Your objective =
Leave the images out. Give every line below again, precisely.

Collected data
□ □ □ □ □

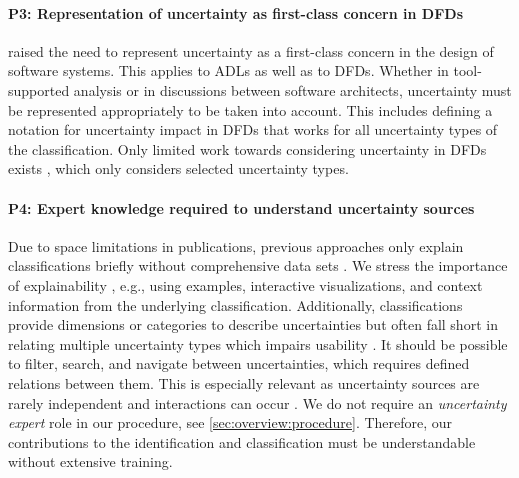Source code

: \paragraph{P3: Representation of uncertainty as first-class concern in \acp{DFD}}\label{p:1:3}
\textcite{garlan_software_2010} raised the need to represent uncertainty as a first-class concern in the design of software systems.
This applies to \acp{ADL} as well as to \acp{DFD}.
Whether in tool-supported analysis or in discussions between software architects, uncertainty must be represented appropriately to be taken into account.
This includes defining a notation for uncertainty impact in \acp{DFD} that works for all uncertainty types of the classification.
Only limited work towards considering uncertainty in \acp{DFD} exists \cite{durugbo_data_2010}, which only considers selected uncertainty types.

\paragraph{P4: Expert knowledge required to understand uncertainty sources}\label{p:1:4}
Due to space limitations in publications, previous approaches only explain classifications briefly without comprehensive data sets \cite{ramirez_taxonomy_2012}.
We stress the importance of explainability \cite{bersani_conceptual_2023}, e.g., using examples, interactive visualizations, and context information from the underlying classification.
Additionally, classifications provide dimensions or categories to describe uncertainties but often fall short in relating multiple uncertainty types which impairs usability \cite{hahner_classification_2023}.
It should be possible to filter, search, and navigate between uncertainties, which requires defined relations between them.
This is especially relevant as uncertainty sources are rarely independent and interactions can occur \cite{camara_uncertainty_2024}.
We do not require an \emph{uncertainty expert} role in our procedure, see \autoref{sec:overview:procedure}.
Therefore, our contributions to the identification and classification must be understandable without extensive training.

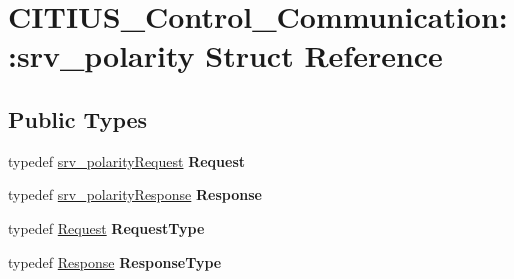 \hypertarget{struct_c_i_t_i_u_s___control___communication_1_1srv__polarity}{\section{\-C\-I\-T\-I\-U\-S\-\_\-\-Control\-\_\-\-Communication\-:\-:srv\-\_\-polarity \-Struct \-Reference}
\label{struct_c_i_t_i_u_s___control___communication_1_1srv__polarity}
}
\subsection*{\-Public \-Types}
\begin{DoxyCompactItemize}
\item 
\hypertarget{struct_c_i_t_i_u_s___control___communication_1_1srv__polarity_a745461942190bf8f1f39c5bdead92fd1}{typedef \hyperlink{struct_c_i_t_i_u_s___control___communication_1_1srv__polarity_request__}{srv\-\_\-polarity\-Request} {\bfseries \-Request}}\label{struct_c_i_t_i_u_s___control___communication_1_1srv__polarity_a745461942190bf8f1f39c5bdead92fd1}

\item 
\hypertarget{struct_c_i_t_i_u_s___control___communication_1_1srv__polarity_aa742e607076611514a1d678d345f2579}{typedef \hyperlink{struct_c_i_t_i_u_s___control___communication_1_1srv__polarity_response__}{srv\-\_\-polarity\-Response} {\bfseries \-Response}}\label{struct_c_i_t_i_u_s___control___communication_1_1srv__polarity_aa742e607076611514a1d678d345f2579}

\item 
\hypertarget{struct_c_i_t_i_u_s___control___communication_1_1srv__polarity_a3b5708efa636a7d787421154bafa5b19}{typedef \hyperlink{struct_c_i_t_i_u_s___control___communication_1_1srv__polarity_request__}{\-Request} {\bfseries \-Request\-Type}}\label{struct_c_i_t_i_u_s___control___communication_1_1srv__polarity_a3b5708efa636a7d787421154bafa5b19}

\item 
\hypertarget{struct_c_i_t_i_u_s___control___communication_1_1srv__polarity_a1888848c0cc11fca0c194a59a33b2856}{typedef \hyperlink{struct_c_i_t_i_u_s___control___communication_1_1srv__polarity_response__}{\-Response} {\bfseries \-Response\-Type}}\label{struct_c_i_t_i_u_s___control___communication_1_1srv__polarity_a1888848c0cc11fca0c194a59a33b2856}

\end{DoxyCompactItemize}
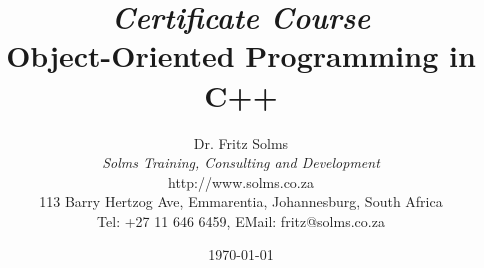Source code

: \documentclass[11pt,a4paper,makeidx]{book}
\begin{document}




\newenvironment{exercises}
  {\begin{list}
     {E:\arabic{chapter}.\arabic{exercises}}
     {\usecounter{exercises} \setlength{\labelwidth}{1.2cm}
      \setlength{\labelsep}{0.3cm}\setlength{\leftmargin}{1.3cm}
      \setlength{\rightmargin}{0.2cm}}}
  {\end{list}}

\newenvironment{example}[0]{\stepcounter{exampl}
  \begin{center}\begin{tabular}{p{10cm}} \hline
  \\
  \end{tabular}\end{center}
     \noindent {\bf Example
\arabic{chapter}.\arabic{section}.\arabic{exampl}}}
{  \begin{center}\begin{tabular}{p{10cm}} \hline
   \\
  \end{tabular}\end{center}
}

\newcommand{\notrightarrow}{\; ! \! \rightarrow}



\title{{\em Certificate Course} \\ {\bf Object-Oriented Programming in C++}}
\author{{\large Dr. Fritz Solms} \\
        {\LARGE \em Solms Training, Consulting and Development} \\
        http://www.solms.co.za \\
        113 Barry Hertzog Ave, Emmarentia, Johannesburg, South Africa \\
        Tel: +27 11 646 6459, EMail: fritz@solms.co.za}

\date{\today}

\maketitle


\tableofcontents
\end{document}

□ □ □ □ □

Worked solution =
Source code

: \paragraph{P3: Representation of uncertainty as first-class concern in \acp{DFD}}\label{p:1:3}
\textcite{garlan_software_2010} raised the need to represent uncertainty as a first-class concern in the design of software systems.
This applies to \acp{ADL} as well as to \acp{DFD}.
Whether in tool-supported analysis or in discussions between software architects, uncertainty must be represented appropriately to be taken into account.
This includes defining a notation for uncertainty impact in \acp{DFD} that works for all uncertainty types of the classification.
Only limited work towards considering uncertainty in \acp{DFD} exists \cite{durugbo_data_2010}, which only considers selected uncertainty types.

\paragraph{P4: Expert knowledge required to understand uncertainty sources}\label{p:1:4}
Due to space limitations in publications, previous approaches only explain classifications briefly without comprehensive data sets \cite{ramirez_taxonomy_2012}.
We stress the importance of explainability \cite{bersani_conceptual_2023}, e.g., using examples, interactive visualizations, and context information from the underlying classification.
Additionally, classifications provide dimensions or categories to describe uncertainties but often fall short in relating multiple uncertainty types which impairs usability \cite{hahner_classification_2023}.
It should be possible to filter, search, and navigate between uncertainties, which requires defined relations between them.
This is especially relevant as uncertainty sources are rarely independent and interactions can occur \cite{camara_uncertainty_2024}.
We do not require an \emph{uncertainty expert} role in our procedure, see \autoref{sec:overview:procedure}.
Therefore, our contributions to the identification and classification must be understandable without extensive training.

 \hypertarget{struct_c_i_t_i_u_s___control___communication_1_1srv__polarity}{\section{\-C\-I\-T\-I\-U\-S\-\_\-\-Control\-\_\-\-Communication\-:\-:srv\-\_\-polarity \-Struct \-Reference}
\label{struct_c_i_t_i_u_s___control___communication_1_1srv__polarity}
}
\subsection*{\-Public \-Types}
\begin{DoxyCompactItemize}
\item 
\hypertarget{struct_c_i_t_i_u_s___control___communication_1_1srv__polarity_a745461942190bf8f1f39c5bdead92fd1}{typedef \hyperlink{struct_c_i_t_i_u_s___control___communication_1_1srv__polarity_request__}{srv\-\_\-polarity\-Request} {\bfseries \-Request}}\label{struct_c_i_t_i_u_s___control___communication_1_1srv__polarity_a745461942190bf8f1f39c5bdead92fd1}

\item 
\hypertarget{struct_c_i_t_i_u_s___control___communication_1_1srv__polarity_aa742e607076611514a1d678d345f2579}{typedef \hyperlink{struct_c_i_t_i_u_s___control___communication_1_1srv__polarity_response__}{srv\-\_\-polarity\-Response} {\bfseries \-Response}}\label{struct_c_i_t_i_u_s___control___communication_1_1srv__polarity_aa742e607076611514a1d678d345f2579}

\item 
\hypertarget{struct_c_i_t_i_u_s___control___communication_1_1srv__polarity_a3b5708efa636a7d787421154bafa5b19}{typedef \hyperlink{struct_c_i_t_i_u_s___control___communication_1_1srv__polarity_request__}{\-Request} {\bfseries \-Request\-Type}}\label{struct_c_i_t_i_u_s___control___communication_1_1srv__polarity_a3b5708efa636a7d787421154bafa5b19}

\item 
\hypertarget{struct_c_i_t_i_u_s___control___communication_1_1srv__polarity_a1888848c0cc11fca0c194a59a33b2856}{typedef \hyperlink{struct_c_i_t_i_u_s___control___communication_1_1srv__polarity_response__}{\-Response} {\bfseries \-Response\-Type}}\label{struct_c_i_t_i_u_s___control___communication_1_1srv__polarity_a1888848c0cc11fca0c194a59a33b2856}

\end{DoxyCompactItemize}
Source code

: \documentclass[11pt,a4paper,makeidx]{book}
\begin{document}




\newenvironment{exercises}
  {\begin{list}
     {E:\arabic{chapter}.\arabic{exercises}}
     {\usecounter{exercises} \setlength{\labelwidth}{1.2cm}
      \setlength{\labelsep}{0.3cm}\setlength{\leftmargin}{1.3cm}
      \setlength{\rightmargin}{0.2cm}}}
  {\end{list}}

\newenvironment{example}[0]{\stepcounter{exampl}
  \begin{center}\begin{tabular}{p{10cm}} \hline
  \\
  \end{tabular}\end{center}
     \noindent {\bf Example
\arabic{chapter}.\arabic{section}.\arabic{exampl}}}
{  \begin{center}\begin{tabular}{p{10cm}} \hline
   \\
  \end{tabular}\end{center}
}

\newcommand{\notrightarrow}{\; ! \! \rightarrow}



\title{{\em Certificate Course} \\ {\bf Object-Oriented Programming in C++}}
\author{{\large Dr. Fritz Solms} \\
        {\LARGE \em Solms Training, Consulting and Development} \\
        http://www.solms.co.za \\
        113 Barry Hertzog Ave, Emmarentia, Johannesburg, South Africa \\
        Tel: +27 11 646 6459, EMail: fritz@solms.co.za}

\date{\today}

\maketitle


\tableofcontents
\end{document}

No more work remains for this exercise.